Alex is Sprintlaw’s co-founder and principal lawyer. Alex previously worked at a top-tier firm as a lawyer specialising in technology and media contracts, and founded a digital agency which he sold in 2015.
Buying an existing business can be the fastest way to grow, enter a new market, or add capability without starting from scratch.
You get customers, staff, systems and brand value on day one. But to make the most of that momentum, you’ll want to acquire the business the right way - with a clear structure, solid contracts, and thorough due diligence so there are no hidden surprises.
In this guide, we’ll walk through how small business owners can acquire a business in Australia with confidence. We’ll cover deal structures, the step-by-step process, key legal issues, and the documents you’ll need so your acquisition sets you up for long-term success.
What Does It Mean To “Acquire A Business”?
When you acquire a business, you’re purchasing either the business’ assets or the shares in the company that owns the business.
Both paths can get you “control”, but they work differently in law and in practice.
- Asset sale: You buy specific assets (for example, plant and equipment, stock, domain names, brand, goodwill, contracts). You generally do not take on historical company liabilities unless you agree to.

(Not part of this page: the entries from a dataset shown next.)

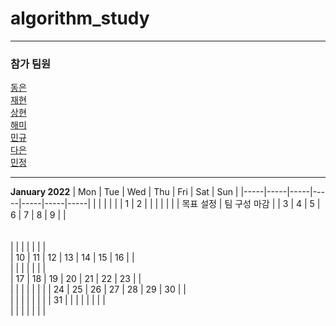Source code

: # algorithm_study
---
<h3>참가 팀원</h3>

[동은](https://github.com/albtraum) <br>
[재현](https://github.com/jackbae) <br>
[상현](https://github.com/sanghyeonsh) <br>
[해미](https://github.com/parkhaemi) <br>
[민규](https://github.com/MingyuKim-2933) <br>
[다은](https://github.com/qor4) <br>
[민정](https://github.com/ranief87) <br>

---
  
**January 2022**
| Mon | Tue | Wed | Thu | Fri | Sat | Sun |
|-----|-----|-----|-----|-----|-----|-----|
|     |     |     |     |     |   1 |   2 |
|     |     |     |     |     |  목표 설정   |  팀 구성 마감  |
|   3 |   4 |   5 |   6 |   7 |   8 |   9 |
|  <br><br><br>   |     |     |     |     |     |     |  
|  10 |  11 |  12 |  13 |  14 |  15 |  16 |
|    <br> |     |     |     |     |     |     |  
|  17 |  18 |  19 |  20 |  21 |  22 |  23 |
|    <br> |     |     |     |     |     |     |
|  24 |  25 |  26 |  27 |  28 |  29 |  30 |
|    <br> |     |     |     |     |     |     |
|  31 |     |     |     |     |     |     |
|   <br>  |     |     |     |     |     |     |
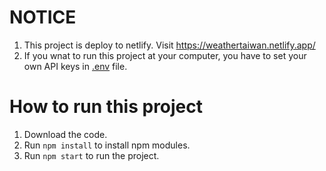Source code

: # NOTICE
1. This project is deploy to netlify. Visit https://weathertaiwan.netlify.app/
2. If you wnat to run this project at your computer, you have to set your own API keys in [.env](.env) file.


# How to run this project
1. Download the code.
2. Run `npm install` to install npm modules.
3. Run `npm start` to run the project.
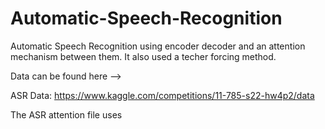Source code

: # Automatic-Speech-Recognition


Automatic Speech Recognition using encoder decoder and an attention mechanism between them. It also used a techer forcing method.


Data can be found here --> 

ASR Data: https://www.kaggle.com/competitions/11-785-s22-hw4p2/data



The ASR attention file uses 
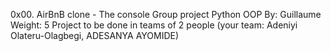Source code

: 0x00. AirBnB clone - The console
Group project
Python
OOP
 By: Guillaume
 Weight: 5
 Project to be done in teams of 2 people (your team: Adeniyi Olateru-Olagbegi, ADESANYA AYOMIDE)
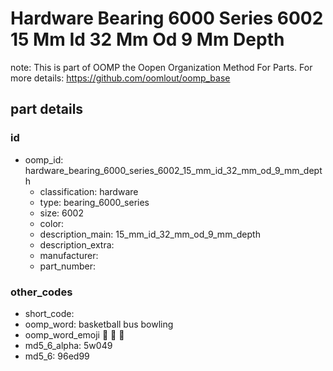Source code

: # Hardware Bearing 6000 Series 6002 15 Mm Id 32 Mm Od 9 Mm Depth  

note: This is part of OOMP the Oopen Organization Method For Parts. For more details: https://github.com/oomlout/oomp_base

##  part details





### id
* oomp_id: hardware_bearing_6000_series_6002_15_mm_id_32_mm_od_9_mm_depth
  * classification: hardware
  * type: bearing_6000_series
  * size: 6002
  * color: 
  * description_main: 15_mm_id_32_mm_od_9_mm_depth
  * description_extra: 
  * manufacturer: 
  * part_number: 

### other_codes
* short_code: 
* oomp_word: basketball bus bowling
* oomp_word_emoji :basketball: :bus: :bowling:
* md5_6_alpha: 5w049
* md5_6: 96ed99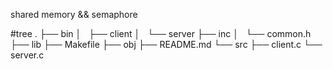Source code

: shared memory && semaphore

#tree
.
├── bin
│   ├── client
│   └── server
├── inc
│   └── common.h
├── lib
├── Makefile
├── obj
├── README.md
└── src
    ├── client.c
    └── server.c

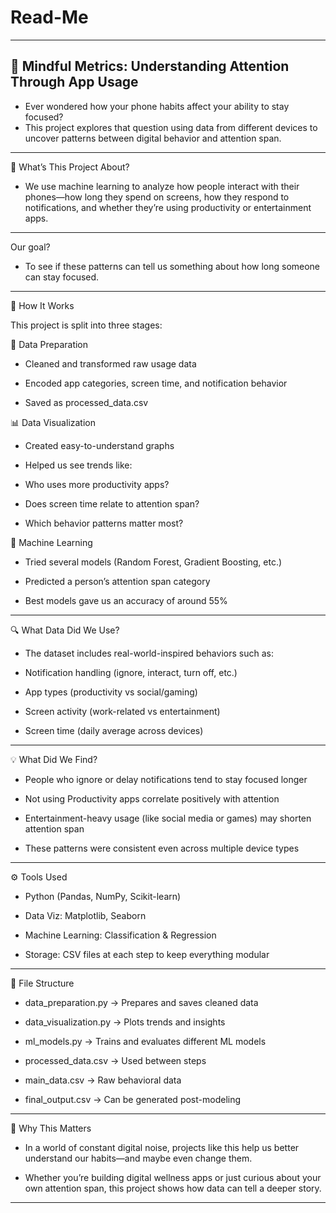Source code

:# Read-Me
---
## 🌱 Mindful Metrics: Understanding Attention Through App Usage

  - Ever wondered how your phone habits affect your ability to stay focused?
  - This project explores that question using data from different devices to uncover patterns between digital behavior and attention span.

---

📌 What’s This Project About?

  - We use machine learning to analyze how people interact with their phones—how long they spend on screens, how they respond to notifications, and whether they’re
  using productivity or entertainment apps.

---

Our goal?

- To see if these patterns can tell us something about how long someone can stay focused.

---

🔄 How It Works

  This project is split into three stages:


  🔧 Data Preparation

  - Cleaned and transformed raw usage data

  - Encoded app categories, screen time, and notification behavior

  - Saved as processed_data.csv


  📊 Data Visualization

  - Created easy-to-understand graphs

  - Helped us see trends like:

  - Who uses more productivity apps?

  - Does screen time relate to attention span?

  - Which behavior patterns matter most?


  🤖 Machine Learning

  - Tried several models (Random Forest, Gradient Boosting, etc.)

  - Predicted a person’s attention span category

  - Best models gave us an accuracy of around 55%

---

🔍 What Data Did We Use?

  - The dataset includes real-world-inspired behaviors such as:

  - Notification handling (ignore, interact, turn off, etc.)

  - App types (productivity vs social/gaming)

  - Screen activity (work-related vs entertainment)

  - Screen time (daily average across devices)

---

💡 What Did We Find?

- People who ignore or delay notifications tend to stay focused longer

- Not using Productivity apps correlate positively with attention

- Entertainment-heavy usage (like social media or games) may shorten attention span

- These patterns were consistent even across multiple device types

---

⚙️ Tools Used

- Python (Pandas, NumPy, Scikit-learn)

- Data Viz: Matplotlib, Seaborn

- Machine Learning: Classification & Regression

- Storage: CSV files at each step to keep everything modular

---

📁 File Structure

- data_preparation.py → Prepares and saves cleaned data

- data_visualization.py → Plots trends and insights

- ml_models.py → Trains and evaluates different ML models

- processed_data.csv → Used between steps

- main_data.csv → Raw behavioral data

- final_output.csv → Can be generated post-modeling

---

🚀 Why This Matters

- In a world of constant digital noise, projects like this help us better understand our habits—and maybe even change them.

- Whether you’re building digital wellness apps or just curious about your own attention span, this project shows how data can tell a deeper story.

---
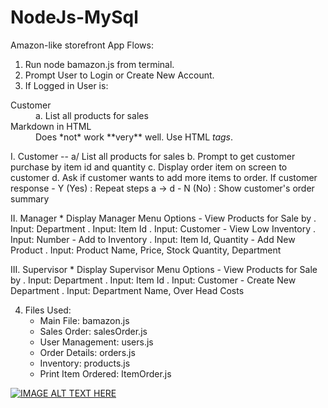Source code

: # NodeJs-MySql
Amazon-like storefront
App Flows:
1. Run node bamazon.js from terminal.
2. Prompt User to Login or Create New Account.
3. If Logged in User is:





<dl>
  <dt>Customer</dt>
  <dd>a. List all products for sales</dd>

  <dt>Markdown in HTML</dt>
  <dd>Does *not* work **very** well. Use HTML <em>tags</em>.</dd>
</dl>


I. Customer --
a/ List all products for sales
    b. Prompt to get customer purchase by item id and quantity
    c. Display order item on screen to customer
    d. Ask if customer wants to add more items to order. If customer response
        - Y (Yes) : Repeat steps a -> d
        - N (No) : Show customer's order summary

II. Manager
    * Display Manager Menu Options
        - View Products for Sale by
            . Input: Department
            . Input: Item Id
            . Input: Customer
        - View Low Inventory
            . Input: Number
        - Add to Inventory
            . Input: Item Id, Quantity
        - Add New Product
            . Input: Product Name, Price, Stock Quantity, Department

III. Supervisor
    * Display Supervisor Menu Options
        - View Products for Sale by
            . Input: Department
            . Input: Item Id
            . Input: Customer
        - Create New Department
            . Input: Department Name, Over Head Costs

4. Files Used:
    - Main File: bamazon.js
    - Sales Order: salesOrder.js
    - User Management: users.js
    - Order Details: orders.js
    - Inventory: products.js
    - Print Item Ordered: ItemOrder.js
    


[![IMAGE ALT TEXT HERE](https://img.youtube.com/vi/gjHc_GlWvQM/2.jpg)](https://www.youtube.com/watch?v=gjHc_GlWvQM)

- Share sale: You buy the shares in the company that operates the business. The company keeps all assets and liabilities, and you step into the owner’s shoes.
Your choice affects tax, risk, the ease of transferring contracts and employees, and future flexibility. If you’re unsure which path fits your strategy, it helps to compare a share sale vs asset sale at the outset.
Should You Buy Shares Or Assets?
There’s no one-size-fits-all answer, but here are common considerations small business buyers weigh up.
When An Asset Sale Makes Sense
- Risk management: You can cherry-pick what you buy and exclude unwanted liabilities (for example, old tax debts or pending litigation).
- Clean start: You can move the business into your preferred entity and systems from day one.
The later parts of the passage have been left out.